Saved by the Bell was only on the air for four seasons—five, counting Good Morning, Miss Bliss, an aborted Disney Channel series that NBC retooled to shift the focus from a popular teacher to a popular student and his friends. And six seasons, actually, if you count a short-lived sequel about the gang’s college years. But the show quickly became iconic. If you were a kid growing up in the late ‘80s and first half of the ‘90s and caught the show on Saturday mornings, these were your people.

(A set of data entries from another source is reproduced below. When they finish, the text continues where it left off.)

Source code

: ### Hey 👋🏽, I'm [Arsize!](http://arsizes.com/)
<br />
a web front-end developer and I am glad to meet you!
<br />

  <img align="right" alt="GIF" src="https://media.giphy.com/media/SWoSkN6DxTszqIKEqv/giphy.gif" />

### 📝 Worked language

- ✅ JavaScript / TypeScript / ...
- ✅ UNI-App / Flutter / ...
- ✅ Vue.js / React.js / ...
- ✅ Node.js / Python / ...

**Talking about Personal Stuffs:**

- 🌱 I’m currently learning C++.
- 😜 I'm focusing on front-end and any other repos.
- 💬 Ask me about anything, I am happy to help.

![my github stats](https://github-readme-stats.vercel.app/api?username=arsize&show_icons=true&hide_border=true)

Even before the cancellation, several Saved by the Bell novels were published featuring the TV cast in familiar plots, and over a four-year period fans devoured 21 of those books. Then in 2006 Cartoon Network’s Adult Swim started advertising that Saved by the Bell would begin re-airing on their network and spread the rumor that the series was back in production again. It was a hoax, but the public’s reaction was so spirited that three years later Jimmy Fallon decided to launch a petition campaign to coax the powers that be into creating a Saved by the Bell reunion show. There were parodies and various cast appearances, but a reunion show never materialized—unless you count The Tonight Show Starring Jimmy Fallon sketch that starred six of the eight actors from the series.

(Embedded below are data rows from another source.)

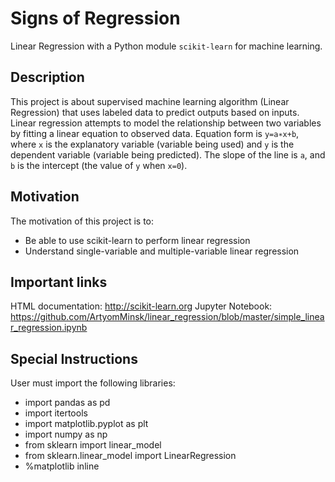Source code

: # Signs of Regression

Linear Regression with a Python module `scikit-learn` for machine learning.

## Description

This project is about supervised machine learning algorithm (Linear Regression) that uses labeled data to predict outputs based on inputs. Linear regression attempts to model the relationship between two variables by fitting a linear equation to observed data. Equation form is  `y=a∗x+b`, where  `x`  is the explanatory variable (variable being used) and `y` is the dependent variable (variable being predicted). The slope of the line is `a`, and `b` is the intercept (the value of `y` when `x=0`).

## Motivation

The motivation of this project is to:

- Be able to use scikit-learn to perform linear regression
- Understand single-variable and multiple-variable linear regression

## Important links

HTML documentation: http://scikit-learn.org
Jupyter Notebook: https://github.com/ArtyomMinsk/linear_regression/blob/master/simple_linear_regression.ipynb

## Special Instructions

User must import the following libraries:

- import pandas as pd
- import itertools
- import matplotlib.pyplot as plt
- import numpy as np
- from sklearn import linear_model
- from sklearn.linear_model import LinearRegression
- %matplotlib inline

The point is, there’s an audience out there that fondly remembers the exploits of blond-haired mischief-maker Zack Morris (Mark-Paul Gosselaar), his nerdy friend “Screech” (Dustin Diamond), material girl Lisa Turtle (Lark Voorhies), heartthrob A.C. Slater (Mario Lopez), brainy feminist Jessie Spano (Elizabeth Berkley), and cheerleader Kelly Kapowski (Tiffani-Amber Thiessen) as they navigated the corridors of Bayside High School in Palisades, California. More

MAMA’S FAMILY: THE MAMA’S FAMILY FAVORITES COLLECTION (DVD)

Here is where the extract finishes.